Calling EDM "the most exciting thing to happen to live music in 20 years," Rapino discussed current ventures like Identity Festival, Kaskade's "Freaks of Nature" tour, Dutch white party festival Sensation, and Cream Holdings Limited, the company behind Europe's Creamfields Festivals, which Live Nation acquired in May. Cream founder/CEO James Barton will be heading up Live Nation Electronic from the Beverly Hills office, starting next week.
Rapino summed up his global dance music strategy as "acquire or hire. We want to acquire some great brands, if they're available, to build credibility within our own portfolio." The Cream brand is a prime example, given its presence in seven overseas markets. Bringing on Cream CEO Barton to head up the Electronic Nation division was an important step as well.
"We were looking for someone who could help elevate our global strategy, that can teach me the business," Rapino said of Barton. "We've absolutely got to become more relevant in North America with some marquee events. So that will be his mission." (Other contenders for the job included Duncan Stutterheim, founder of Sensation production company ID&T, and Insomniac's Pasquale Rotella. "I couldn't afford Pasquale," Rapino quipped.)
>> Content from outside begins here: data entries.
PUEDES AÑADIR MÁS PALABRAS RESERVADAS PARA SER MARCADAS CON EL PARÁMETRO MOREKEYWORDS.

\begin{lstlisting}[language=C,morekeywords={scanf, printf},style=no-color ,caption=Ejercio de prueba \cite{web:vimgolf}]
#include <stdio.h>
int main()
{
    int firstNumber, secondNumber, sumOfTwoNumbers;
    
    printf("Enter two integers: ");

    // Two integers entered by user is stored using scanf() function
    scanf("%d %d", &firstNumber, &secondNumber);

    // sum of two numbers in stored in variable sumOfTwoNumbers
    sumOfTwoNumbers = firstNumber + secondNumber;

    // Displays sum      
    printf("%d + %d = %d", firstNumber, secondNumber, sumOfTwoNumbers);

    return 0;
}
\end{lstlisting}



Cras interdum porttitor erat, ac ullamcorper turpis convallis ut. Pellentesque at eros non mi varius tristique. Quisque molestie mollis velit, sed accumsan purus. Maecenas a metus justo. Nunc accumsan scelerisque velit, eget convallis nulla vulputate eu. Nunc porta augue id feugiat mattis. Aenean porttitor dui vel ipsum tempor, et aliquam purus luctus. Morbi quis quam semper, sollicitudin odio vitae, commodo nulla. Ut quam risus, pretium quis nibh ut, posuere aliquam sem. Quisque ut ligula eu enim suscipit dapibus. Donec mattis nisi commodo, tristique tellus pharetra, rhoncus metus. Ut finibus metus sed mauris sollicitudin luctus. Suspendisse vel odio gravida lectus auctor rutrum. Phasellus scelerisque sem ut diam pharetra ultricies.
Throughout his conversation with Mason, Rapino was at once analytical and excited about dance music's future, not to mention its origins on the dance floor. "First and foremost," he said, "this business started in the field, exciting tens of thousands of people. I think this space will make everyone in live music wake up and go, 'Wow, what am I doing for my fan?'"
Rapino also addressed Live Nation's acquisition of data company Big Champagne in December of 2011. They've spent the majority of the year streamlining Ticketmaster's multiple databases, he said, to eventually glean consumer insights, meant to inform smarter and more efficient fan-focused marketing campaigns. He also said that GrouponLive, Live Nation's partnership with Groupon to sell lower-priced tickets to poorly performing shows, has indeed moved tickets, but at a lower overall number year over year - which he saw as a sign of the business's improving health.